> **What is expected**
Within the listing below, please show every line carrying the string "forum".

> **Given information**
★ ★ ★ ★ ★ ★ ★

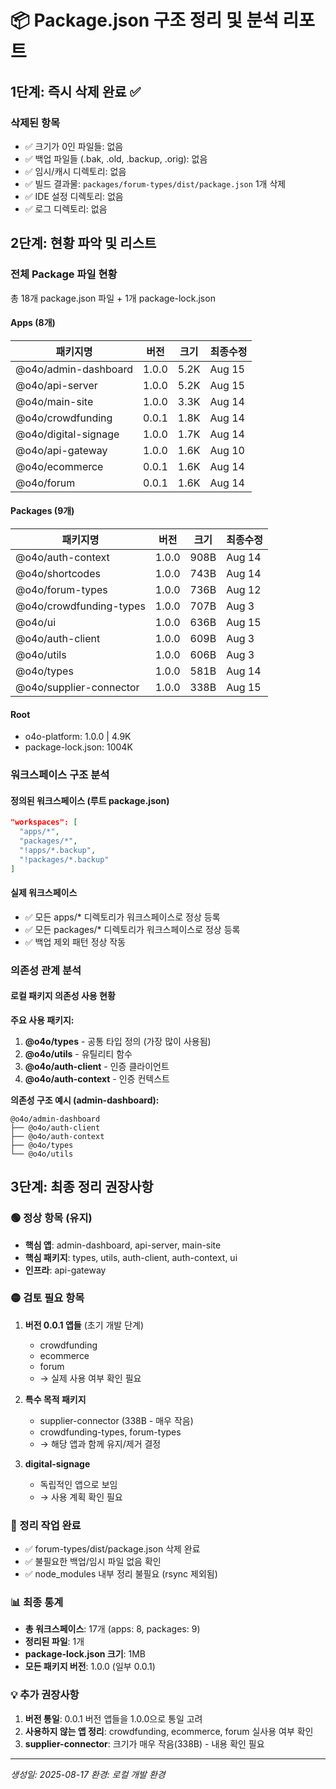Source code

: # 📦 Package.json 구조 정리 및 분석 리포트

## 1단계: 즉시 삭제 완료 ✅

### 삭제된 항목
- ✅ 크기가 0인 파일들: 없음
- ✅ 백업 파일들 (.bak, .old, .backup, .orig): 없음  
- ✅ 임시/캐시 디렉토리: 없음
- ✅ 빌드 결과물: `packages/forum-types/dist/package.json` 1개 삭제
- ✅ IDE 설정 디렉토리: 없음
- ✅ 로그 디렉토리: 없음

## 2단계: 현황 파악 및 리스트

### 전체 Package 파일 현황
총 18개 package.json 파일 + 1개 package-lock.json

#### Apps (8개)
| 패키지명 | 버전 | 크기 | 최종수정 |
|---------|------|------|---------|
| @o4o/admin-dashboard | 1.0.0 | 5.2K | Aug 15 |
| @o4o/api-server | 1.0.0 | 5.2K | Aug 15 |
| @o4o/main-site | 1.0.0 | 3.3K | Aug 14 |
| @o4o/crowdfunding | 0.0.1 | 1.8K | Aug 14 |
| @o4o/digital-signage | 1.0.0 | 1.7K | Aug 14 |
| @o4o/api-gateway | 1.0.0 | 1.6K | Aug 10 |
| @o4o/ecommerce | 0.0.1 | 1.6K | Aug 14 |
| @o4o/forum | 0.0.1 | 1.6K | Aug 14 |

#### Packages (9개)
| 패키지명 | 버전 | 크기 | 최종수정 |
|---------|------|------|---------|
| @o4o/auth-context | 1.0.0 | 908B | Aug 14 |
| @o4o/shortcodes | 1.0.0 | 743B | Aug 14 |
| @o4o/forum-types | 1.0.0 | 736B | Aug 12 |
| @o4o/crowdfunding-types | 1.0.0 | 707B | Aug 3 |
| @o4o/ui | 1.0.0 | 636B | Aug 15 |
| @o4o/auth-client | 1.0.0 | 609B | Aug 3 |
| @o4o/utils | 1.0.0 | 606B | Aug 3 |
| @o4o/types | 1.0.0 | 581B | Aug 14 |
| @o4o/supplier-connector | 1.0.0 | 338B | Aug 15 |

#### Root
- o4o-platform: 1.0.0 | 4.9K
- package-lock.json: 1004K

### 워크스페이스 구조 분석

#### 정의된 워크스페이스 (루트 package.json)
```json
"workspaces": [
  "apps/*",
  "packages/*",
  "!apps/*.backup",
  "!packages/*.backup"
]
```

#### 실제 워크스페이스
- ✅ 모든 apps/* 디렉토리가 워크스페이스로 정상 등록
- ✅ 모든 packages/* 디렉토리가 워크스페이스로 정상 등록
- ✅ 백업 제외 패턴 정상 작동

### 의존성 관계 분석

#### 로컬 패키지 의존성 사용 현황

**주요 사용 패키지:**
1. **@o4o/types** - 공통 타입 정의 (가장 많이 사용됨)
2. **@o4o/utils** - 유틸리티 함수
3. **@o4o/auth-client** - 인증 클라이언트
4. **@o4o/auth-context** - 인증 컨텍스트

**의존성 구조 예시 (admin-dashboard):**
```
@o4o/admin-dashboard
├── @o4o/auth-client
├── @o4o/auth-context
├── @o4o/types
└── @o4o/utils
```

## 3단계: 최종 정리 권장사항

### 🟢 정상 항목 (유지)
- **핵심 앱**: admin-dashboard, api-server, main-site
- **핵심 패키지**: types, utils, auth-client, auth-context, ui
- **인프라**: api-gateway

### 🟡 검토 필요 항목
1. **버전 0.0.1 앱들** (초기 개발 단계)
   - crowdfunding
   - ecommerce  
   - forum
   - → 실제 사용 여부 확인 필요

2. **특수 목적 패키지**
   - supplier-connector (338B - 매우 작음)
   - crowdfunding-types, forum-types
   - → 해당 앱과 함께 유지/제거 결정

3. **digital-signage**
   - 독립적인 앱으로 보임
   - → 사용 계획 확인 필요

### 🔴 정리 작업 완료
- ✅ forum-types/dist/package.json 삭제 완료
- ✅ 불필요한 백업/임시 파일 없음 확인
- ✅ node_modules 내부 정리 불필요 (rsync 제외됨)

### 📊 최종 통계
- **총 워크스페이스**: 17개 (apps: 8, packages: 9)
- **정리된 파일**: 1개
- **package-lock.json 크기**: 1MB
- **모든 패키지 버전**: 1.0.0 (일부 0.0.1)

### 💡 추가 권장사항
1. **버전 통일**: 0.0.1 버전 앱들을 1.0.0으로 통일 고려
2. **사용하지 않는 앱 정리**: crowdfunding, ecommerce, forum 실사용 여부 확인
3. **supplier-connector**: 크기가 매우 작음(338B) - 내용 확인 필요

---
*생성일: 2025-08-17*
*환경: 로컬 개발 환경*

★ ★ ★ ★ ★ ★ ★

> **Answer to the problem**
- ✅ 빌드 결과물: `packages/forum-types/dist/package.json` 1개 삭제
| @o4o/forum | 0.0.1 | 1.6K | Aug 14 |
| @o4o/forum-types | 1.0.0 | 736B | Aug 12 |
   - forum
   - crowdfunding-types, forum-types
- ✅ forum-types/dist/package.json 삭제 완료
2. **사용하지 않는 앱 정리**: crowdfunding, ecommerce, forum 실사용 여부 확인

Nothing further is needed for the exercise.